I got stuck here, obviously my solution for the lists of equal sizes does not work. What would be the best way to get the result the way I defined? My intuition was figuring out the list with the maximum length, then expanding other lists to that length with adding zeros, and finally computing the sums separately. This sounds like an ugly solution though, and I wonder if there is there a quick and more elegant way to do this.

Thanks!

EDIT: Should have explained it better.
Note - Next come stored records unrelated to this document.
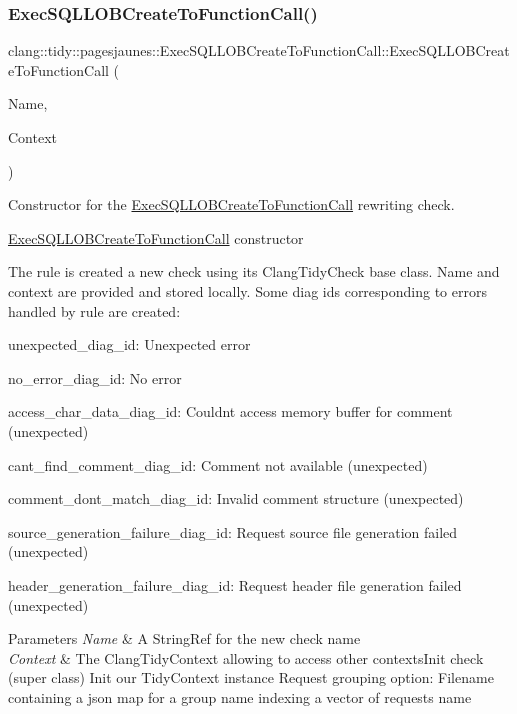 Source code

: \subsubsection{\texorpdfstring{Exec\+S\+Q\+L\+L\+O\+B\+Create\+To\+Function\+Call()}{ExecSQLLOBCreateToFunctionCall()}}
{\footnotesize\ttfamily clang\+::tidy\+::pagesjaunes\+::\+Exec\+S\+Q\+L\+L\+O\+B\+Create\+To\+Function\+Call\+::\+Exec\+S\+Q\+L\+L\+O\+B\+Create\+To\+Function\+Call (\begin{DoxyParamCaption}\item[{String\+Ref}]{Name,  }\item[{Clang\+Tidy\+Context $\ast$}]{Context }\end{DoxyParamCaption})}



Constructor for the \hyperlink{classclang_1_1tidy_1_1pagesjaunes_1_1_exec_s_q_l_l_o_b_create_to_function_call}{Exec\+S\+Q\+L\+L\+O\+B\+Create\+To\+Function\+Call} rewriting check. 

\hyperlink{classclang_1_1tidy_1_1pagesjaunes_1_1_exec_s_q_l_l_o_b_create_to_function_call}{Exec\+S\+Q\+L\+L\+O\+B\+Create\+To\+Function\+Call} constructor

The rule is created a new check using its {\ttfamily Clang\+Tidy\+Check} base class. Name and context are provided and stored locally. Some diag ids corresponding to errors handled by rule are created\+:
\begin{DoxyItemize}
\item unexpected\+\_\+diag\+\_\+id\+: Unexpected error
\item no\+\_\+error\+\_\+diag\+\_\+id\+: No error
\item access\+\_\+char\+\_\+data\+\_\+diag\+\_\+id\+: Couldn\textquotesingle{}t access memory buffer for comment (unexpected)
\item cant\+\_\+find\+\_\+comment\+\_\+diag\+\_\+id\+: Comment not available (unexpected)
\item comment\+\_\+dont\+\_\+match\+\_\+diag\+\_\+id\+: Invalid comment structure (unexpected)
\item source\+\_\+generation\+\_\+failure\+\_\+diag\+\_\+id\+: Request source file generation failed (unexpected)
\item header\+\_\+generation\+\_\+failure\+\_\+diag\+\_\+id\+: Request header file generation failed (unexpected)
\end{DoxyItemize}


\begin{DoxyParams}{Parameters}
{\em Name} & A String\+Ref for the new check name \\
\hline
{\em Context} & The Clang\+Tidy\+Context allowing to access other contexts\+Init check (super class) Init our Tidy\+Context instance Request grouping option\+: Filename containing a json map for a group name indexing a vector of requests name \\
\hline
\end{DoxyParams}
I got confused a bit too... Here below are better examples:

The number of elements in the lists within the list a never exceeds 2. Examples:

a = [[1], [10], [5]] #Expected result: [16] (1+10+5)
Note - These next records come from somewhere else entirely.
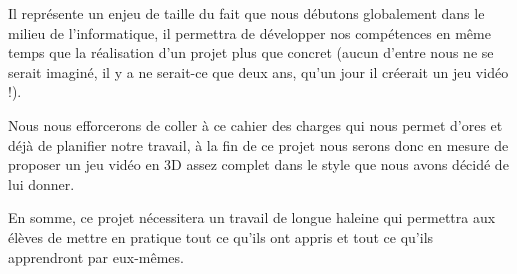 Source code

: \documentclass[12pt,a4paper]{article}
\begin{document}
Il représente un enjeu de taille du fait que nous débutons globalement dans le milieu de l'informatique, il permettra de développer nos compétences en même temps que la réalisation d'un projet plus que concret (aucun d'entre nous ne se serait imaginé, il y a ne serait-ce que deux ans, qu'un jour il créerait un jeu vidéo !).

Nous nous efforcerons de coller à ce cahier des charges qui nous permet d'ores et déjà de planifier notre travail, à la fin de ce projet nous serons donc en mesure de proposer un jeu vidéo en 3D assez complet dans le style que nous avons décidé de lui donner.

En somme, ce projet nécessitera un travail de longue haleine qui permettra aux élèves de mettre en pratique tout ce qu'ils ont appris et tout ce qu'ils apprendront par eux-mêmes.
\end{document}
a = [[1, 10], [3], [4]] #Expected result: [8, 17] (1+3+4, 10+3+4)

a = [[1, 10], [3], [2, 8]] #Expected result: [6, 12, 15, 21] (1+3+2, 1+3+8, 10+3+2, 10+3+8)

EDIT2: Accepted answer computes the correct results independent of the list sizes.

Answers


Wild guess: you want every possible sum, i.e. the sums you get from taking every possible selection of elements from the sublists?

>>> from itertools import product
>>> a = [[4], [8], [15]]
>>> [sum(p) for p in product(*a)]
[27]
>>> a = [[3], [4, 6], [10]]
>>> [sum(p) for p in product(*a)]
[17, 19]

One way to check this interpretation is to see whether you like the answer it gives for the test in the comments:

>>> a = [[1,2], [3,4,5], [6,7,8,9]] # Tim Pietzcker's example
>>> [sum(p) for p in product(*a)]
[10, 11, 12, 13, 11, 12, 13, 14, 12, 13, 14, 15, 11, 12, 13, 14, 12, 13, 14, 15, 13, 14, 15, 16]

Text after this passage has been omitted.